Developing resilience against future shocks of this kind will require deeper structural changes. The last two and a half years have indisputably stalled both national and global development agendas. Economically, South Asia was the fastest-growing region in the world from 2014 until the onset of COVID-19, with clear signs of structural transformation— rising real wages, a declining share of agriculture in GDP, and a sizeable non-farm sector that was steadily growing in prominence. Examples of transforming economies facing shocks of the magnitude of COVID-19 are rare in history, those of economies suffering multiple such shocks even rarer, and very little is known about what it will take for countries in the region to return to their pre-pandemic trajectories.
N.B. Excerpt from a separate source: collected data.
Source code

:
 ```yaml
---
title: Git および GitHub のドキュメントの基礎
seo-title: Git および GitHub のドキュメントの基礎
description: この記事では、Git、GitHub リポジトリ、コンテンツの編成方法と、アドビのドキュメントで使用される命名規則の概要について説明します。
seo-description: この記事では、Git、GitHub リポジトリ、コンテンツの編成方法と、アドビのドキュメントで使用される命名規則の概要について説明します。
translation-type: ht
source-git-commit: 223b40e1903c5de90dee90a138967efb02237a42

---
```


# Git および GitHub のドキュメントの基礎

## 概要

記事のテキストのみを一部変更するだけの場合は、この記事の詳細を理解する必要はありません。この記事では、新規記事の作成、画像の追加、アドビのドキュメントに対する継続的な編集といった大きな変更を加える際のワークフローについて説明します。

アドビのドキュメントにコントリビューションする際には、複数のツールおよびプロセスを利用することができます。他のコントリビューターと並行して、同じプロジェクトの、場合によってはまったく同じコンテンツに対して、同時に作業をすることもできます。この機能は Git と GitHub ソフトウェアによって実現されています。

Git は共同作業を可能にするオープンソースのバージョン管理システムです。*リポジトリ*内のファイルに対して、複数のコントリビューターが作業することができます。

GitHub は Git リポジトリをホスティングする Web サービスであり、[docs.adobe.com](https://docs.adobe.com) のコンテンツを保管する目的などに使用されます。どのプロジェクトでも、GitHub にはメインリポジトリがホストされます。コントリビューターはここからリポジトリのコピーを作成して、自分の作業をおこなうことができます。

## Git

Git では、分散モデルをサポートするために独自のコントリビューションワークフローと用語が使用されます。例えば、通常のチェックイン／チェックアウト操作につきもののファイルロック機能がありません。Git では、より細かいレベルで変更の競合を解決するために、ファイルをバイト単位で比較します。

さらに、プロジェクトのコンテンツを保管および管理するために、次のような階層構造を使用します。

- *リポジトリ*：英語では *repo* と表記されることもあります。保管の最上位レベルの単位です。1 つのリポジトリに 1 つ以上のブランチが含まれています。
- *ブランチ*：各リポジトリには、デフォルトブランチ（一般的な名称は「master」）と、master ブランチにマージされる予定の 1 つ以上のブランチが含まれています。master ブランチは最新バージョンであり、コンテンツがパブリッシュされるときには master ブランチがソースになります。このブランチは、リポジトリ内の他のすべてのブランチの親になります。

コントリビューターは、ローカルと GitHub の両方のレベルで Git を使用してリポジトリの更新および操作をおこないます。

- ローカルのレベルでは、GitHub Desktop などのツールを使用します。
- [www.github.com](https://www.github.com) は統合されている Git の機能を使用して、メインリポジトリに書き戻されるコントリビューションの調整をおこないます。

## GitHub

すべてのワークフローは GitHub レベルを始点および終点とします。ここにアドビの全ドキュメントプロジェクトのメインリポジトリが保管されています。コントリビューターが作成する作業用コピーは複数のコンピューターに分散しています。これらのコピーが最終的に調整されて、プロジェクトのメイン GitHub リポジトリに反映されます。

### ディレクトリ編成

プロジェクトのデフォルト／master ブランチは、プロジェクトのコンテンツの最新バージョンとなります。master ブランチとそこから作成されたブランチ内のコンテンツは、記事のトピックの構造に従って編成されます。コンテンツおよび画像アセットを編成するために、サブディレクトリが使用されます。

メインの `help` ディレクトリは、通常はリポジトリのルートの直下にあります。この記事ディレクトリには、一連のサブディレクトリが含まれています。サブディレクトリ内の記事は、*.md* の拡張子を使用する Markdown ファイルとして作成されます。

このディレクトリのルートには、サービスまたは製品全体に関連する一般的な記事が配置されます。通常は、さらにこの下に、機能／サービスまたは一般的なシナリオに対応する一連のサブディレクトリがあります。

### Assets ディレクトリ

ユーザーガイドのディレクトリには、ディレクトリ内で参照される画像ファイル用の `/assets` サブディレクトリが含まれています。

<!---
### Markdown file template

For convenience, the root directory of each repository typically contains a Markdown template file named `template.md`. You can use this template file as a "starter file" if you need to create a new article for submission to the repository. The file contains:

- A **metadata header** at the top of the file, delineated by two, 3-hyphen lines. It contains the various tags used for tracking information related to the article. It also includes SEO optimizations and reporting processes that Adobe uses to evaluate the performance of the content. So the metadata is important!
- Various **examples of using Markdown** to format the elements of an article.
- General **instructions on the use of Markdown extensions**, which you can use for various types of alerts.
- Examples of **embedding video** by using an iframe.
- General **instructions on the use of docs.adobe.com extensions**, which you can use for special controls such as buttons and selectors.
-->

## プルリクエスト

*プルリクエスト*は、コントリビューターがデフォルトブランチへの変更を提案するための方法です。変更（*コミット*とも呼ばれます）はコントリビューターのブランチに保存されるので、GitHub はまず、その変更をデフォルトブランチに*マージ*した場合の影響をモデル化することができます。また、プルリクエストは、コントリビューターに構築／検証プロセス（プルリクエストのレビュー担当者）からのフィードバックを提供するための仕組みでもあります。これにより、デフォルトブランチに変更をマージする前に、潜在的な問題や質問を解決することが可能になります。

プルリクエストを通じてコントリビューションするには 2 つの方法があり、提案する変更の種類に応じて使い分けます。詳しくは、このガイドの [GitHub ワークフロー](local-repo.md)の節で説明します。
This special issue brings together papers on five critical topics. First, agriculture and agricultural value chains, with papers examining the interaction between COVID-19, agricultural trade and food price inflation in India, Pakistan, and Sri Lanka, the impact of the pandemic on specific value chains in Bangladesh and India, and detailed investigations into the rise in food insecurity and seasonal poverty. Second, labor market policies, including the role of a specific safety net targeted to displaced migrants and the critical role of social identity in determining job losses in India. Third, several papers addressing resilience, or the ability of affected individuals and households to recover after being affected by a shock of this kind, including analyses in India, Nepal, and Bangladesh. Fourth, the compounded impact of multiple crises, with Sri Lanka and Myanmar as case studies. Fifth and finally, a set of papers that ‘zoom out’ to look at economy-wide macroeconomic implications of COVID-19, in Bangladesh, Nepal, Myanmar and Pakistan.